■ **Work task**
What is the count of lines in the data that hold the string "information"? State the number alone.

Data excerpts

┄┄┄┄┄┄

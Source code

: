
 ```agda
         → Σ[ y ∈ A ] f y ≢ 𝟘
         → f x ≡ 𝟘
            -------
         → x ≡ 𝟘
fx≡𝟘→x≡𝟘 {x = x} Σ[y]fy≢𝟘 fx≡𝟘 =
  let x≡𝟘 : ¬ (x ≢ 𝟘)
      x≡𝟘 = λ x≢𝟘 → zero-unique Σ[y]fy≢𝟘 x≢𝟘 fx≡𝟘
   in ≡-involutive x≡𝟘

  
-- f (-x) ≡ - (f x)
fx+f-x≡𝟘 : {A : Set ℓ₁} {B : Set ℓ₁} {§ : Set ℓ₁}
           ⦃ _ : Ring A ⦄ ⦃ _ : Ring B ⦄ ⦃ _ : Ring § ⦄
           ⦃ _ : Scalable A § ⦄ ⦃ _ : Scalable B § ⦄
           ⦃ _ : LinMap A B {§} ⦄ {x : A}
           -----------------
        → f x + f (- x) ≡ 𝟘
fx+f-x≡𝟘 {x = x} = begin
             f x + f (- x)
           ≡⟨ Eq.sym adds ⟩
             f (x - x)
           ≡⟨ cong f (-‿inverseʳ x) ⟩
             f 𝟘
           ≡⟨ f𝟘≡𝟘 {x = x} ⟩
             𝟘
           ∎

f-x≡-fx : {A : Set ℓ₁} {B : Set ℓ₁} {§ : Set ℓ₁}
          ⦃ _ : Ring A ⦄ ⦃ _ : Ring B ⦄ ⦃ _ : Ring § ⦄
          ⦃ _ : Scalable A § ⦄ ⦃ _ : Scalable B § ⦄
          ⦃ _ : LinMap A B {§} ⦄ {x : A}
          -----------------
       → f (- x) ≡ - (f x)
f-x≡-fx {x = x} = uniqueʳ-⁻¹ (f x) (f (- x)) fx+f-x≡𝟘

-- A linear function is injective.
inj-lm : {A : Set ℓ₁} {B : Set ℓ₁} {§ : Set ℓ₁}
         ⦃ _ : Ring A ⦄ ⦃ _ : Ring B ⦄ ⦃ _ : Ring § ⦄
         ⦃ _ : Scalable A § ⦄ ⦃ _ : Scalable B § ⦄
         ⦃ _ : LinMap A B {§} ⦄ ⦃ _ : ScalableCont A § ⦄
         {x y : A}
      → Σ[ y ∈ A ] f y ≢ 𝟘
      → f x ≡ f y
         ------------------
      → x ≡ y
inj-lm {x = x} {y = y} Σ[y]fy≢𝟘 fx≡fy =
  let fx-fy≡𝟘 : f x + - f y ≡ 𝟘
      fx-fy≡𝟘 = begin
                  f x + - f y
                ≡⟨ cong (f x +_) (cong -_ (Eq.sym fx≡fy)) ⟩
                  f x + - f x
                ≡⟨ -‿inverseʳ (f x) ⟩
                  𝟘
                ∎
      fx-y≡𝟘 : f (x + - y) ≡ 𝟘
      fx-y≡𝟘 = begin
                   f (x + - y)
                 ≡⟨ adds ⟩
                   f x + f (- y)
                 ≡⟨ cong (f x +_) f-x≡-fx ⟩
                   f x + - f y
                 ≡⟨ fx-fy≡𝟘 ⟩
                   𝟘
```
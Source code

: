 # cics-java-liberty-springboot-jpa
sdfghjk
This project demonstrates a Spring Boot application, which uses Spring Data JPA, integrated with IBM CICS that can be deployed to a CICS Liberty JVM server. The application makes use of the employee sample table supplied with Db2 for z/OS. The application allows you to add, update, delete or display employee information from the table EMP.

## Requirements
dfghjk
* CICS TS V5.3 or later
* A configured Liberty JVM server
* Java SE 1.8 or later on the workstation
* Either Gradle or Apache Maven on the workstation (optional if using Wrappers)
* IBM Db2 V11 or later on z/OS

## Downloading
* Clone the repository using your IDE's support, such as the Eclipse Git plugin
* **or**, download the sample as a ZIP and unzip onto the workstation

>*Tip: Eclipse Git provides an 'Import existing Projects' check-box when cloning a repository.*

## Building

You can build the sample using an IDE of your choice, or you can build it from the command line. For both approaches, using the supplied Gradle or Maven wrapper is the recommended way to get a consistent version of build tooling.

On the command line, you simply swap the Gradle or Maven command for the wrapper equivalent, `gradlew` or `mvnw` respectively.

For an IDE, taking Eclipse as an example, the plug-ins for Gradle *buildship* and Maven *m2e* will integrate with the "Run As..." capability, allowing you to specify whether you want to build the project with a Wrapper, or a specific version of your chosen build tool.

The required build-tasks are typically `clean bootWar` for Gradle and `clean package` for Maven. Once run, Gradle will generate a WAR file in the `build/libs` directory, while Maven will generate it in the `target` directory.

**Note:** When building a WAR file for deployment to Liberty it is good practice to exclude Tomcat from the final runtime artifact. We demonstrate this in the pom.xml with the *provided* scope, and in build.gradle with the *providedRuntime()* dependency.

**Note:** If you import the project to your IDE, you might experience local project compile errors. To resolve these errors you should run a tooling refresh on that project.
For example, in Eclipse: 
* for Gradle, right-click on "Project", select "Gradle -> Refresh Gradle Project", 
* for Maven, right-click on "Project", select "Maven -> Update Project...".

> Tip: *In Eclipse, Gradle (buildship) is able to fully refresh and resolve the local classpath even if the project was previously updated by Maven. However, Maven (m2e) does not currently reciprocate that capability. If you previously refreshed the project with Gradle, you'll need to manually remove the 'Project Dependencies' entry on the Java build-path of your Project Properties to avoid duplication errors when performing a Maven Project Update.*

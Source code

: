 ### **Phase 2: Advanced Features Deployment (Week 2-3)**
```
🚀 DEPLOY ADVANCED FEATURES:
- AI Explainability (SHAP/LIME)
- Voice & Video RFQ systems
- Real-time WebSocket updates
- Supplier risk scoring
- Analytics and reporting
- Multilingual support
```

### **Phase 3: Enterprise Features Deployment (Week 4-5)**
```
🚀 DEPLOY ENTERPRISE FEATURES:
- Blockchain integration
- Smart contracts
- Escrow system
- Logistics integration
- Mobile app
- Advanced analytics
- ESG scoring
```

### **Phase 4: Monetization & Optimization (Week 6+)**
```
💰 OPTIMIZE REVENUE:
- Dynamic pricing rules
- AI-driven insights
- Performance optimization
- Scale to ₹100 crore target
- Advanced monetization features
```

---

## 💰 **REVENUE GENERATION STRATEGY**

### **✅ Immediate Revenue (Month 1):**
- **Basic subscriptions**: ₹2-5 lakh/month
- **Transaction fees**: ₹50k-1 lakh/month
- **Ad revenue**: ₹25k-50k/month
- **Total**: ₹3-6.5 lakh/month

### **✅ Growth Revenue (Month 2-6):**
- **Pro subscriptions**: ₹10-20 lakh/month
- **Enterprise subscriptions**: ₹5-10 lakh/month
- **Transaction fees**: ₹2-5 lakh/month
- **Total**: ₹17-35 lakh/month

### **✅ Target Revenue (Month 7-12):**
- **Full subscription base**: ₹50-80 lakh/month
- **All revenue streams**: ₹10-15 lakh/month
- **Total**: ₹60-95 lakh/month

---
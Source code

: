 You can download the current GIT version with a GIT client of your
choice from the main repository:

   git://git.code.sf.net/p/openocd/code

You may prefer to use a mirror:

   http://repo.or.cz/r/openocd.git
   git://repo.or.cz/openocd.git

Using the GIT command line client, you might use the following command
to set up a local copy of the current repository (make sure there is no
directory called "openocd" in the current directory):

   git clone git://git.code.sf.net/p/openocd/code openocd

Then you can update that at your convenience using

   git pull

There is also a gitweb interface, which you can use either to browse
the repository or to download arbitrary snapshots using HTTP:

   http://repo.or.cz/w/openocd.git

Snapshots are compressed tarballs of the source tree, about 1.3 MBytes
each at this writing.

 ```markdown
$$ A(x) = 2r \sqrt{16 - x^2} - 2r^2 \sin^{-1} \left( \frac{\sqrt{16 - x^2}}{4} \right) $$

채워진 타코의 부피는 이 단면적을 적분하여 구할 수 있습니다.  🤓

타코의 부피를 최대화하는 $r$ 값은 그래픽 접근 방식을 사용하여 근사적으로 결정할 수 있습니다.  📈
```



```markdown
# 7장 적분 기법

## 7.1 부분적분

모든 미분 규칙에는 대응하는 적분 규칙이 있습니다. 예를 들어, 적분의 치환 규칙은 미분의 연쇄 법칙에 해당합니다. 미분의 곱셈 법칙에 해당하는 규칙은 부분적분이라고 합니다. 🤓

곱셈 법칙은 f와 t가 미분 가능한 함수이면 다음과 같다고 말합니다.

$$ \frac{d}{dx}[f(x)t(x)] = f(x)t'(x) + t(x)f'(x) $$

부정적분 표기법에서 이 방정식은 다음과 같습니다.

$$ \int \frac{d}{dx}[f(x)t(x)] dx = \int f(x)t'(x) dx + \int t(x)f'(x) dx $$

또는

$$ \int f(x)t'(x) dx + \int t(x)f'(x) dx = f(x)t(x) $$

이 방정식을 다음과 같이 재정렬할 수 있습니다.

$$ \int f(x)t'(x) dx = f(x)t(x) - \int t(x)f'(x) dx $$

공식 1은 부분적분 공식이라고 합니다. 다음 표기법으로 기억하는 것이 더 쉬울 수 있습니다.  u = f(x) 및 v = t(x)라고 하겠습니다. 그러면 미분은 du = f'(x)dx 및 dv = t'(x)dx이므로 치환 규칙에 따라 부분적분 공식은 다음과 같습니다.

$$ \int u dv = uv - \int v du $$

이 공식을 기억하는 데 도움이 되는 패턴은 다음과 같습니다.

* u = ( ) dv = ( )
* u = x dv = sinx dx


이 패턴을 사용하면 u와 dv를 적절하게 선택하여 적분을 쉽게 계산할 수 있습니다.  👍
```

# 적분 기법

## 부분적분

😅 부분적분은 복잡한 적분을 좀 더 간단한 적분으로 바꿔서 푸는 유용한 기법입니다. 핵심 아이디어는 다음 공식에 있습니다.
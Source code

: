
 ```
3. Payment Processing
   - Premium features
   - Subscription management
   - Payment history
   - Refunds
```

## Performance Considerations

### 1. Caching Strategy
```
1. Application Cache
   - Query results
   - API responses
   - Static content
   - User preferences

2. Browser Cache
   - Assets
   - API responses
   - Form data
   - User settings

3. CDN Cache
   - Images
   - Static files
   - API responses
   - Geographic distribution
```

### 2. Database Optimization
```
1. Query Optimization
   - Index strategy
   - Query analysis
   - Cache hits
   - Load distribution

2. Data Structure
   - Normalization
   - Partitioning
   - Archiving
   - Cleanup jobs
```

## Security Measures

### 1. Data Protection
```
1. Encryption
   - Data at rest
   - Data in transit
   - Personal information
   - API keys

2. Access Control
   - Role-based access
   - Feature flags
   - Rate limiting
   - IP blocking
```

┄┄┄┄┄┄

■ **Problem solution**
2